A streaming library based off of streaming that uses linear types to enforce invariants that were previously left for the programmer to check.

Motivation

With the original streaming library, we could write the following:

-- | Acceptable defintion
streamTwoLines :: Stream (Of String) IO ()
streamTwoLines = do
    -- open up a file handle
    handle <- lift $ openFile "temp.txt" ReadMode 
    -- Stream two lines
    str <- lift $ hGetLine handle
    S.yield str
    str' <- lift $ hGetLine handle
    S.yield str'
    -- close the file handle again
    lift $ hClose handle

-- | Minimal bad example: read more than two lines
badRead :: IO ()
badRead = do
    Right (v1, s) <- S.next streamTwoLines
    putStrLn v1
    Right (v1, s') <- S.next s
    putStrLn v1
    Right (v1, s'') <- S.next s -- non linear use of s
    putStrLn v1

The problem is that a stream is a list of values that you get by repeatedly extracting a head-tail pair from some monad, only taking out a head-tail pair exactly ONCE as you go. The idea is that if the stream uses the IO monad and represents lines of a file, extracting a head-tail pair of a line and the rest of the stream does the IO of reading a single line. That IO operation should never be repeated. Indeed, the idea of a stream actually includes an invariant that you bind on that monad exactly once. We walk along streams binding the values of type m a for some monad m exactly once. We never bind some m a twice.

Linear types lets us enforce this.

Design

Effectively, all of the design boils down to changing the m in Stream f m r to have a Control.Monad.Linear.Monad instance. We do this for as many API functions as we can.

This change requires the f to have a Control.Monad.Linear.Functor instance and a Control.Monad instance for any Stream f m with appropriate m and f. In general, all changes are necessarily implied from just changing the m.

Replacing infinite streams like stdinLn

We can't have functions like stdinLn that produce infinite streams. Any function that linearly consumes a Stream (Of a) m r where the m is a control monad, would have to consume the entire stream. Hence, for some f :: Stream (Of a) m r #-> B, f stdinLn would never terminate. Hence, we need workarounds for the original API.

The infinite stream API in the original library consisted of repeats, repeatsM, stdinLn, readLn, cycle, enumFrom, enumFromThen.

The size-delimited replacements of repeats and repeatsM are just replicates and replicatesM from the Streaming module.

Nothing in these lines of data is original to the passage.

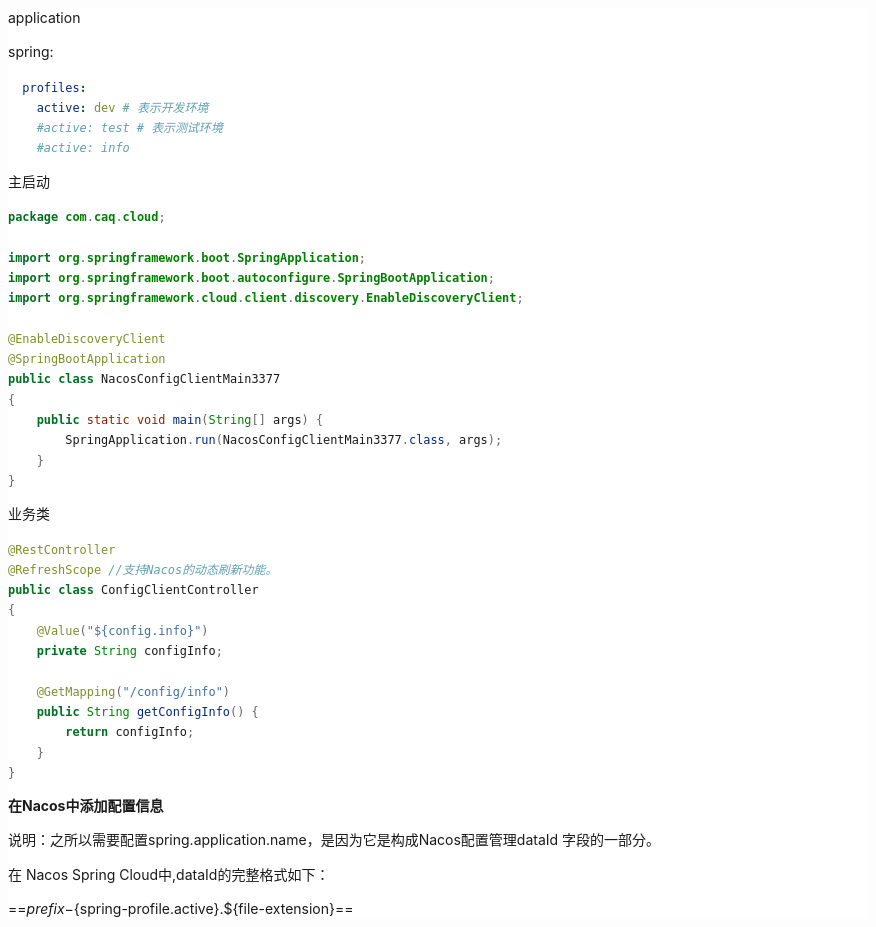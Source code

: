 application

spring:

```yml
  profiles:
    active: dev # 表示开发环境
    #active: test # 表示测试环境
    #active: info
```



主启动

```java
package com.caq.cloud;

import org.springframework.boot.SpringApplication;
import org.springframework.boot.autoconfigure.SpringBootApplication;
import org.springframework.cloud.client.discovery.EnableDiscoveryClient;

@EnableDiscoveryClient
@SpringBootApplication
public class NacosConfigClientMain3377
{
    public static void main(String[] args) {
        SpringApplication.run(NacosConfigClientMain3377.class, args);
    }
}
```

业务类

```java
@RestController
@RefreshScope //支持Nacos的动态刷新功能。
public class ConfigClientController
{
    @Value("${config.info}")
    private String configInfo;

    @GetMapping("/config/info")
    public String getConfigInfo() {
        return configInfo;
    }
}	
```



**在Nacos中添加配置信息**

说明：之所以需要配置spring.application.name，是因为它是构成Nacos配置管理dataId 字段的一部分。

在 Nacos Spring Cloud中,dataId的完整格式如下：

==${prefix}-${spring-profile.active}.${file-extension}==
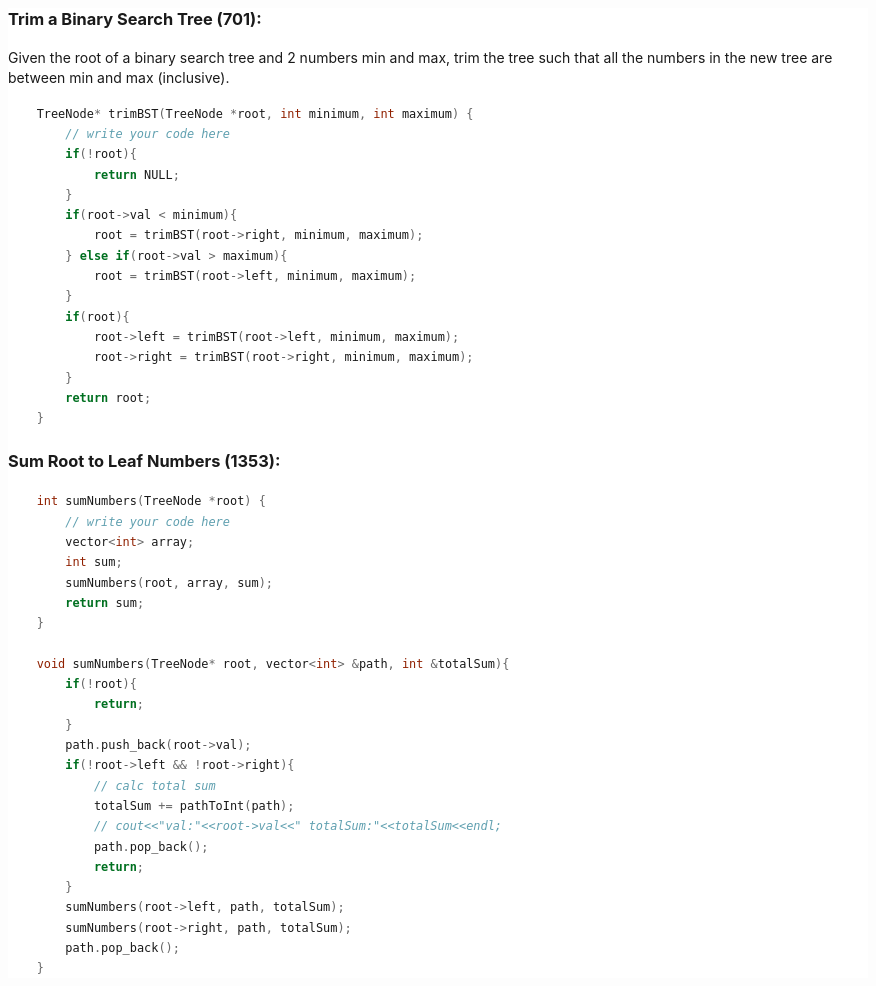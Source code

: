 

### Trim a Binary Search Tree (701):

Given the root of a binary search tree and 2 numbers min and max, trim the tree such that all the numbers in the new tree are between min and max (inclusive).

```cpp
    TreeNode* trimBST(TreeNode *root, int minimum, int maximum) {
        // write your code here
        if(!root){
            return NULL;
        }
        if(root->val < minimum){
            root = trimBST(root->right, minimum, maximum);
        } else if(root->val > maximum){
            root = trimBST(root->left, minimum, maximum);
        }
        if(root){
            root->left = trimBST(root->left, minimum, maximum);
            root->right = trimBST(root->right, minimum, maximum);
        }
        return root;
    }
```



### Sum Root to Leaf Numbers (1353):

```cpp
    int sumNumbers(TreeNode *root) {
        // write your code here
        vector<int> array;
        int sum;
        sumNumbers(root, array, sum);
        return sum;
    }

    void sumNumbers(TreeNode* root, vector<int> &path, int &totalSum){
        if(!root){
            return;
        }
        path.push_back(root->val);
        if(!root->left && !root->right){
            // calc total sum
            totalSum += pathToInt(path);
            // cout<<"val:"<<root->val<<" totalSum:"<<totalSum<<endl;
            path.pop_back();    
            return;
        }
        sumNumbers(root->left, path, totalSum);
        sumNumbers(root->right, path, totalSum);
        path.pop_back();
    }
```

The rest of the API are constructors that produce an infinite streams Of elements possibly from some simple arguments. From combing the examples in the Haddock and linked to by the haddock, three common use cases emerge:

  1. Taking some finite amount:

stdoutLn$ doSomething $ take 3 $ stdinLn

  1. Taking until a condition is met:

highLowGame n = void $ S.break (== n) (readLn :: Stream (Of Int) m ())

  1. Zipping with a finite stream:

doSomething $ zip (each' ["first name: ", "last name: ", "nickname: "]) stdinLn

  1. Some combination of the above.

We can avoid/replace these cases by having these variants of infinite streams like stdinLn:

stdinLnN :: Int -> Stream (Of Text) IO () stdinLnUntil :: (Text -> Bool) -> Stream (Of Text) IO () stdinLnUntilM :: (Text -> IO Bool) -> Stream (Of Text) IO () stdinLnZip :: (Stream (Of a) m ()) #-> Stream (Of (a, Text)) IO ()

This approach is adopted for the rest of the API and the postfixes N, Until, UntilM and Zip are followed. We don't need Until* functions for replicate, cycle, enumFrom and enumFromThen since these streams are simple enough that a test function doesn't make sense; we can predict each element so there's no cause to test until a condition is met.

Terminology

  • If the monad of the stream is a normal monad, we call the stream an unrestricted stream.
  • If the monad of the stream has a Control.Monad instance, then we call the stream a linear stream.